**What you have to do**
Using the records below, write out again exactly the lines that begin at the line containing "## 2081. increment" and end at the line containing "- Isolated Single Unit Properties", and no other lines.

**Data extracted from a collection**
▶
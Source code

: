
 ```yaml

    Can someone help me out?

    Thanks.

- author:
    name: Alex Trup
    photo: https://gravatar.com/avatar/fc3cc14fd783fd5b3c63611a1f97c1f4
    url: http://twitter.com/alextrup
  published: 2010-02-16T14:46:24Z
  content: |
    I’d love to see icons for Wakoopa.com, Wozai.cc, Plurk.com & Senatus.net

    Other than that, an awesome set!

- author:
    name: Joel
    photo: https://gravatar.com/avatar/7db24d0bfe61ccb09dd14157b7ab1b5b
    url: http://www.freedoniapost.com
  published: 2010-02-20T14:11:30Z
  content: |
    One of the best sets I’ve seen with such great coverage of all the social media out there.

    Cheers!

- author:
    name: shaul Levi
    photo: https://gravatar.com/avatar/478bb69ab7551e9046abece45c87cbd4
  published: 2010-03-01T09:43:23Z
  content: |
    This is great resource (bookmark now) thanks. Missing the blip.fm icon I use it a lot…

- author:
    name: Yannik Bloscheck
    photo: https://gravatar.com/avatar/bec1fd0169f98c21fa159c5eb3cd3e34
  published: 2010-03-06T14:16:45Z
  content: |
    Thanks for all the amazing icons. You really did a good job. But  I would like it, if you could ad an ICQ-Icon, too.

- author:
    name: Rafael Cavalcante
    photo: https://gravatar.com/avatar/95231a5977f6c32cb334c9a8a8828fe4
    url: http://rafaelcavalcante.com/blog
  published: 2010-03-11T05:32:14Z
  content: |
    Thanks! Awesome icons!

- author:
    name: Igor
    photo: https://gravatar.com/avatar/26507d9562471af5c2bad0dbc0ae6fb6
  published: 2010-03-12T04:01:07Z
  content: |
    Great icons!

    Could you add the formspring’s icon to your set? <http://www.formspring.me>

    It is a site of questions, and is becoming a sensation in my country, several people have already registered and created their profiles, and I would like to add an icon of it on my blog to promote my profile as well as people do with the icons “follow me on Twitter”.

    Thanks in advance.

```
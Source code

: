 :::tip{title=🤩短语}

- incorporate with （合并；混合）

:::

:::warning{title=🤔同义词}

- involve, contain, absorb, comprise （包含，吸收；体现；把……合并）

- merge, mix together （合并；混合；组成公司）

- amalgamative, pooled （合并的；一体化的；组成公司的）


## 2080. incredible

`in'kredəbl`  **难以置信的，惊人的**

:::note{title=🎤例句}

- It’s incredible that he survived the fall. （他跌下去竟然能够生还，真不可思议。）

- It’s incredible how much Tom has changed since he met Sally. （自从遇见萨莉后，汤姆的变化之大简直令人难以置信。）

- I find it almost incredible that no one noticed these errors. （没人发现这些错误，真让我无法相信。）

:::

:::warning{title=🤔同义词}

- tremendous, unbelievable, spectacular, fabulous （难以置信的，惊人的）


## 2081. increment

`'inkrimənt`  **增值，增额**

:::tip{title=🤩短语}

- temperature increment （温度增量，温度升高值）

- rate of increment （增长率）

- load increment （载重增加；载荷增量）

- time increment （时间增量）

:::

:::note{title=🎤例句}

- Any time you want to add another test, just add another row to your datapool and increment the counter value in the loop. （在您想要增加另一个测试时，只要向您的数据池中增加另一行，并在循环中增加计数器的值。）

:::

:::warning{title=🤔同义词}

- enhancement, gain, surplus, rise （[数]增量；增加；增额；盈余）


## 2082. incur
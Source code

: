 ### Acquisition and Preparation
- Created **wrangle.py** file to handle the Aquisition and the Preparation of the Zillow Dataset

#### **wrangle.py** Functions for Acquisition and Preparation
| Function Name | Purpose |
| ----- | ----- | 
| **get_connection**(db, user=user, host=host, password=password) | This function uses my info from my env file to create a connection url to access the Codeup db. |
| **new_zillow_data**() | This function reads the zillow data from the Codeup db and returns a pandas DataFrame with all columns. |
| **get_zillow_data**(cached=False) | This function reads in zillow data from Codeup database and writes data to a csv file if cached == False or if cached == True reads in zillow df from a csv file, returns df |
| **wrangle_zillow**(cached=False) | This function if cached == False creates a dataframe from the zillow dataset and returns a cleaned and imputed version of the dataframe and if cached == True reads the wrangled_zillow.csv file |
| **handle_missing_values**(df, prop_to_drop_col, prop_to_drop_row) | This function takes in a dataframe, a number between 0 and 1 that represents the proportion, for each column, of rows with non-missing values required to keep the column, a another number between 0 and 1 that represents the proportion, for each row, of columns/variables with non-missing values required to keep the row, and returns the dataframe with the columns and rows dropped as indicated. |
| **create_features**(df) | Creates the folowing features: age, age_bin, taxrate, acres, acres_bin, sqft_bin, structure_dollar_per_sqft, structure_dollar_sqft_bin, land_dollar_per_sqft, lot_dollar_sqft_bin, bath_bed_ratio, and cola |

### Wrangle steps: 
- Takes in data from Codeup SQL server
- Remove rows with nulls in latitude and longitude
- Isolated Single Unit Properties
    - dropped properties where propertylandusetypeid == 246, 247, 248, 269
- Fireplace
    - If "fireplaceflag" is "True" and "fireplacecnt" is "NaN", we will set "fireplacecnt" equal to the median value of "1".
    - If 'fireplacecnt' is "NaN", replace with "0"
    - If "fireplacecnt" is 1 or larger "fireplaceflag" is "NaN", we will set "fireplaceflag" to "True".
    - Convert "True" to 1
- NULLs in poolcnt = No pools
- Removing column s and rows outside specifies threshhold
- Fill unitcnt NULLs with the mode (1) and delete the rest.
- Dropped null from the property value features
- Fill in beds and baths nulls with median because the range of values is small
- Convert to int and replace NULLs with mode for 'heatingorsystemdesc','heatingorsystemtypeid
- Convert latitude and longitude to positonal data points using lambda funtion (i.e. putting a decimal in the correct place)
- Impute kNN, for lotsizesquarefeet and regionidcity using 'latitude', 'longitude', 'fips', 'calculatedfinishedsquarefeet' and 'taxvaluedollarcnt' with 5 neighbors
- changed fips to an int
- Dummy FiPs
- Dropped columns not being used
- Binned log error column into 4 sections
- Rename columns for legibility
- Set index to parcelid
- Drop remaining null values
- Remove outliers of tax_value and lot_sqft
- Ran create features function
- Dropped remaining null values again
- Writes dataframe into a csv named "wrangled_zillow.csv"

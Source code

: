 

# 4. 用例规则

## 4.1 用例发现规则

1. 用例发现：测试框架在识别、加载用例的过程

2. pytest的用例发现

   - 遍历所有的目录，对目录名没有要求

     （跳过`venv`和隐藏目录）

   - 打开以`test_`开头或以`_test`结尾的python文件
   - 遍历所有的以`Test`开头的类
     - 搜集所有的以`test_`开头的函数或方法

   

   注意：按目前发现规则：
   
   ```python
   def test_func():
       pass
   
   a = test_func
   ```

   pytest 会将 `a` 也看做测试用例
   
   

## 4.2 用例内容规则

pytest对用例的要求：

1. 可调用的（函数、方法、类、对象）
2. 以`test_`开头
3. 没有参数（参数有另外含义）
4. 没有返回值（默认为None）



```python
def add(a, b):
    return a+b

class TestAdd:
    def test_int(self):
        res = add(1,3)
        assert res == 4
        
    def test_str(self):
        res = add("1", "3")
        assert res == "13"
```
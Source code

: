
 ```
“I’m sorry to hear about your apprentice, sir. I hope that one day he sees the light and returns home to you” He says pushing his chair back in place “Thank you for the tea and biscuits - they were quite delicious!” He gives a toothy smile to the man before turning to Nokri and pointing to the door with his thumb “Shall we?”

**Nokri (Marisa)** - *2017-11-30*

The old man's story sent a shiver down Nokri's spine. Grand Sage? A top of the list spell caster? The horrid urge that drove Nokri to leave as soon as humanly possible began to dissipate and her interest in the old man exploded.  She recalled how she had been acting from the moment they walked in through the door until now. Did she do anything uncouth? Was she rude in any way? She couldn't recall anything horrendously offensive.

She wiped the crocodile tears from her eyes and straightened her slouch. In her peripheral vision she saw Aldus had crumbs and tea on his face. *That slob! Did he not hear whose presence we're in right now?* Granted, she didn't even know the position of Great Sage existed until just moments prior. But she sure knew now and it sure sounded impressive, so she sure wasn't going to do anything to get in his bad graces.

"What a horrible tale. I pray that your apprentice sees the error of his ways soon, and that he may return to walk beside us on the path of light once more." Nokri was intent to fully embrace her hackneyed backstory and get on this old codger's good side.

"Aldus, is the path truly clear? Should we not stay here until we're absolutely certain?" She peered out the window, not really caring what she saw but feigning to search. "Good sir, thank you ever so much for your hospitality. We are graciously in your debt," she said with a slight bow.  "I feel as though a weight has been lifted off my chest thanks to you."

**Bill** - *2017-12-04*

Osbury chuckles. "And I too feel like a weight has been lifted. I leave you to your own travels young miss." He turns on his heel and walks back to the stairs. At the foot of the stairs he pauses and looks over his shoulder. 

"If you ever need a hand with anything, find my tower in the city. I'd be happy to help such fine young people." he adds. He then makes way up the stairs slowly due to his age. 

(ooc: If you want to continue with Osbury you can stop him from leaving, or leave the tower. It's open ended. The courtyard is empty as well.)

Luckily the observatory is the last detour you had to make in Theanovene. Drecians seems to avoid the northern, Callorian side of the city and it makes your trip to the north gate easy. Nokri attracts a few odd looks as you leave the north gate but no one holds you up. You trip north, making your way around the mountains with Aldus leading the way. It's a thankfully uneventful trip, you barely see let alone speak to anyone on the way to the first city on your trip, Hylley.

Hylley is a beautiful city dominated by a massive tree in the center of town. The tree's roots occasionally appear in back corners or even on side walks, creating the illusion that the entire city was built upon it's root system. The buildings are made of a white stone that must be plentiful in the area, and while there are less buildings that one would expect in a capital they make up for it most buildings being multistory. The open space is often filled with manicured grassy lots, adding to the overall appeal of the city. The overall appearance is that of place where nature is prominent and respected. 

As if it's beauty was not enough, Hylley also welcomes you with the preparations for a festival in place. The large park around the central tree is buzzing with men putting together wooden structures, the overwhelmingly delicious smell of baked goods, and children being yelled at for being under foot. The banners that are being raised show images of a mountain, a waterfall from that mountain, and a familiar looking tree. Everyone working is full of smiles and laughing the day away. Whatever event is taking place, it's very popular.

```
◀
**Output of the task**
## 2081. increment

`'inkrimənt`  **增值，增额**

:::tip{title=🤩短语}

- temperature increment （温度增量，温度升高值）

- rate of increment （增长率）

- load increment （载重增加；载荷增量）

- time increment （时间增量）

:::

:::note{title=🎤例句}

- Any time you want to add another test, just add another row to your datapool and increment the counter value in the loop. （在您想要增加另一个测试时，只要向您的数据池中增加另一行，并在循环中增加计数器的值。）

:::

:::warning{title=🤔同义词}

- enhancement, gain, surplus, rise （[数]增量；增加；增额；盈余）


## 2082. incur
Source code

: ### Acquisition and Preparation
- Created **wrangle.py** file to handle the Aquisition and the Preparation of the Zillow Dataset

#### **wrangle.py** Functions for Acquisition and Preparation
| Function Name | Purpose |
| ----- | ----- | 
| **get_connection**(db, user=user, host=host, password=password) | This function uses my info from my env file to create a connection url to access the Codeup db. |
| **new_zillow_data**() | This function reads the zillow data from the Codeup db and returns a pandas DataFrame with all columns. |
| **get_zillow_data**(cached=False) | This function reads in zillow data from Codeup database and writes data to a csv file if cached == False or if cached == True reads in zillow df from a csv file, returns df |
| **wrangle_zillow**(cached=False) | This function if cached == False creates a dataframe from the zillow dataset and returns a cleaned and imputed version of the dataframe and if cached == True reads the wrangled_zillow.csv file |
| **handle_missing_values**(df, prop_to_drop_col, prop_to_drop_row) | This function takes in a dataframe, a number between 0 and 1 that represents the proportion, for each column, of rows with non-missing values required to keep the column, a another number between 0 and 1 that represents the proportion, for each row, of columns/variables with non-missing values required to keep the row, and returns the dataframe with the columns and rows dropped as indicated. |
| **create_features**(df) | Creates the folowing features: age, age_bin, taxrate, acres, acres_bin, sqft_bin, structure_dollar_per_sqft, structure_dollar_sqft_bin, land_dollar_per_sqft, lot_dollar_sqft_bin, bath_bed_ratio, and cola |

### Wrangle steps: 
- Takes in data from Codeup SQL server
- Remove rows with nulls in latitude and longitude
- Isolated Single Unit Properties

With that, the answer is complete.